## TASK DIRECTIONS
Provide only the number of lines in the records where "still" appears.

--- DATASET RECORDS Enclosed Below ---

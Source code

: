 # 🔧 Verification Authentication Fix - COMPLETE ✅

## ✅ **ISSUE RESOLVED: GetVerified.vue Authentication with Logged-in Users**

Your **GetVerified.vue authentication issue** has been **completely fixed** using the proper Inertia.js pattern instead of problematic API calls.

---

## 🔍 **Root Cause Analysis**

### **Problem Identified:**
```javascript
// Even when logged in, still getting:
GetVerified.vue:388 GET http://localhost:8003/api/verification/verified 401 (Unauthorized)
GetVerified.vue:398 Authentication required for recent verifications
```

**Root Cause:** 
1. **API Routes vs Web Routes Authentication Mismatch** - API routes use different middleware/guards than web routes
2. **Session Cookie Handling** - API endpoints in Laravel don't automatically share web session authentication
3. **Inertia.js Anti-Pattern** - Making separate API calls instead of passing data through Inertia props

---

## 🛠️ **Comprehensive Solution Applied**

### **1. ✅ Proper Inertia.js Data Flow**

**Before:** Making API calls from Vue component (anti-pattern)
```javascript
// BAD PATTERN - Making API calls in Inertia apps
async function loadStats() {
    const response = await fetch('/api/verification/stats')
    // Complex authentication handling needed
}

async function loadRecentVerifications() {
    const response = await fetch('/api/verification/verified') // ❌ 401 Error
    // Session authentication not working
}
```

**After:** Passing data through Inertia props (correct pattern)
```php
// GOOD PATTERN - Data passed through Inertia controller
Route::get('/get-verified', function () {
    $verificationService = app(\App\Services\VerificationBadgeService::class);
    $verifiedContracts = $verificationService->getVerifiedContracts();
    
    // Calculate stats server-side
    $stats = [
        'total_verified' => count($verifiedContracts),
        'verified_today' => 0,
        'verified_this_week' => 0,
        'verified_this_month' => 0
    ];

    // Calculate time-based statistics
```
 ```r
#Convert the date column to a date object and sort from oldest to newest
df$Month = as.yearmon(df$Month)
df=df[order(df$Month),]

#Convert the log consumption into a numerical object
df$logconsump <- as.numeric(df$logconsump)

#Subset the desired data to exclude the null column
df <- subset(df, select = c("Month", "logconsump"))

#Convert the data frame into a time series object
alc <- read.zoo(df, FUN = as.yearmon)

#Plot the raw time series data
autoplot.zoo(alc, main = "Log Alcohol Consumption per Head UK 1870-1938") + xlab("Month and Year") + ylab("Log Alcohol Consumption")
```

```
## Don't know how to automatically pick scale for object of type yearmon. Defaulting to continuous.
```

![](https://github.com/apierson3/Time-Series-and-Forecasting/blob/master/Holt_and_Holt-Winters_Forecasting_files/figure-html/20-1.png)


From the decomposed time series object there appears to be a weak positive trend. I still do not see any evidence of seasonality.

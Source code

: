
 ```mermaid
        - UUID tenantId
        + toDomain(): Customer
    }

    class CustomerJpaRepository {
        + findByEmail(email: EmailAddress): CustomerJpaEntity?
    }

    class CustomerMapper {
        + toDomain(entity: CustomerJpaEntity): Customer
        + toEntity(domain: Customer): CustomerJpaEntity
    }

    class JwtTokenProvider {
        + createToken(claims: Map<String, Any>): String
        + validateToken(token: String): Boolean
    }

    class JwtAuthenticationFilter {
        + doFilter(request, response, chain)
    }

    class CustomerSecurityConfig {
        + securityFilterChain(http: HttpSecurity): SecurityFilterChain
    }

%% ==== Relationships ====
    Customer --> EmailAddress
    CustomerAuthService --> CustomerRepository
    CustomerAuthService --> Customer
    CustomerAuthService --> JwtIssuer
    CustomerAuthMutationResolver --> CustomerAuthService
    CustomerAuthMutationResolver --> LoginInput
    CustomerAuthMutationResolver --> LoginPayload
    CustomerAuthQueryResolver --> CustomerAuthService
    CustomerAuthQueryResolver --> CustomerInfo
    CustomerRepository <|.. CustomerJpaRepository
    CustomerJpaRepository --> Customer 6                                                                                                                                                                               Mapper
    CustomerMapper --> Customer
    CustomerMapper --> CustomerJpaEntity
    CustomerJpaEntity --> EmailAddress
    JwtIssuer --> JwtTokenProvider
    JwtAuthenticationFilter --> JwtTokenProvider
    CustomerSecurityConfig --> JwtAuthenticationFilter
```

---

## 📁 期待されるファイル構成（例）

--- End of Enclosed DATASET RECORDS ---

## TASK ANSWER
2